═════ DATA IN THIS EXERCISE ═════

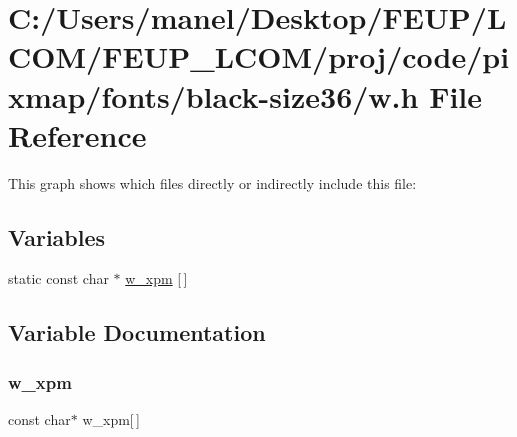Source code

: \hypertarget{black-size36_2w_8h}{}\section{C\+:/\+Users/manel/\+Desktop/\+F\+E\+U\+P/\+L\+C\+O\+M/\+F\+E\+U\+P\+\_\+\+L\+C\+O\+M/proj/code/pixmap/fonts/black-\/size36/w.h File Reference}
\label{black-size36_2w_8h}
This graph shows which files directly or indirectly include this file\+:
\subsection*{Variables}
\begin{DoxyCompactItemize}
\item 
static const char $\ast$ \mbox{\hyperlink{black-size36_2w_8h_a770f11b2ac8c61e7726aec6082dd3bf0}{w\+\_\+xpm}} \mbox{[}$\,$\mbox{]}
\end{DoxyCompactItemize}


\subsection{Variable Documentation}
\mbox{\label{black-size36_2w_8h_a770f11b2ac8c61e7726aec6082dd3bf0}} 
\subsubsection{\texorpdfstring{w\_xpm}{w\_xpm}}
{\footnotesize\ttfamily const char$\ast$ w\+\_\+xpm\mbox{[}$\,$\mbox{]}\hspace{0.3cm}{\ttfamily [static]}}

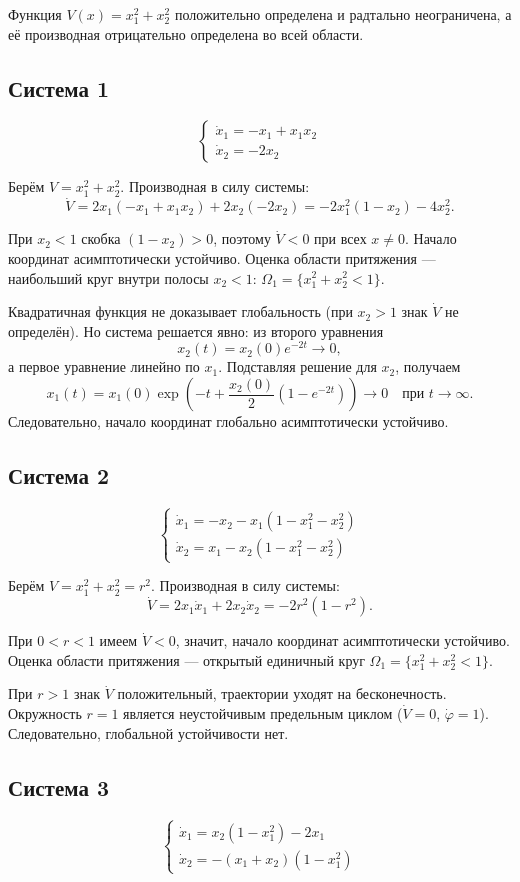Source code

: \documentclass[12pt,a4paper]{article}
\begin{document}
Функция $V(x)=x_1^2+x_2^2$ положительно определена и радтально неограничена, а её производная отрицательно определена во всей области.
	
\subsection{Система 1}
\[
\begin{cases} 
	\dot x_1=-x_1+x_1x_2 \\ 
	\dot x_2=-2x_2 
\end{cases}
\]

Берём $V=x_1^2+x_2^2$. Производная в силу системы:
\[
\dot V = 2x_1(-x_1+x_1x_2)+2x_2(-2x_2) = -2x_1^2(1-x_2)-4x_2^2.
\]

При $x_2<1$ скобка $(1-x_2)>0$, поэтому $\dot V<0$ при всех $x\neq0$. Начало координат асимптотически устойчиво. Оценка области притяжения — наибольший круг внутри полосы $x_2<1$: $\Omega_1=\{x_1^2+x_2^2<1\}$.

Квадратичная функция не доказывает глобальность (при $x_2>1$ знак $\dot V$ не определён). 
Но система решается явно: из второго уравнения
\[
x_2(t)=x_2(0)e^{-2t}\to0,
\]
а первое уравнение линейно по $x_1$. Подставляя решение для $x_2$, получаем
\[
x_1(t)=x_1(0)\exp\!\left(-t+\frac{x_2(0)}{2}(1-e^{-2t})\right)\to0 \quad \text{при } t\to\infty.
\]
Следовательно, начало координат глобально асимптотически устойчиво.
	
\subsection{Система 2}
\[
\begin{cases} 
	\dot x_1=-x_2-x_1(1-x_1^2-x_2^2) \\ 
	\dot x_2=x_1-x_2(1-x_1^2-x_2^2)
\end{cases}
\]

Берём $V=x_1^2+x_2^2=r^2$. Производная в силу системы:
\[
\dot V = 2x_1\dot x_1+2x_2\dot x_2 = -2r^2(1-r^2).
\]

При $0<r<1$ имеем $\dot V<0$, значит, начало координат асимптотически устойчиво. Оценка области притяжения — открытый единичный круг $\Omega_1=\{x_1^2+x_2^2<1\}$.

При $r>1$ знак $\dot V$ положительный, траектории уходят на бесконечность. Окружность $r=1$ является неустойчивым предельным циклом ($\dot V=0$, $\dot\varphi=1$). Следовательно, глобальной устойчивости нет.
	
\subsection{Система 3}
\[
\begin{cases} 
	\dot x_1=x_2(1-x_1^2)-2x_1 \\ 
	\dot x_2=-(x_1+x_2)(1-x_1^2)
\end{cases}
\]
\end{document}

═════

**EXERCISE INSTRUCTIONS:**
Tell how many lines of the data above include the string "black", with no other text in the answer.

**EXERCISE SOLUTION:**
4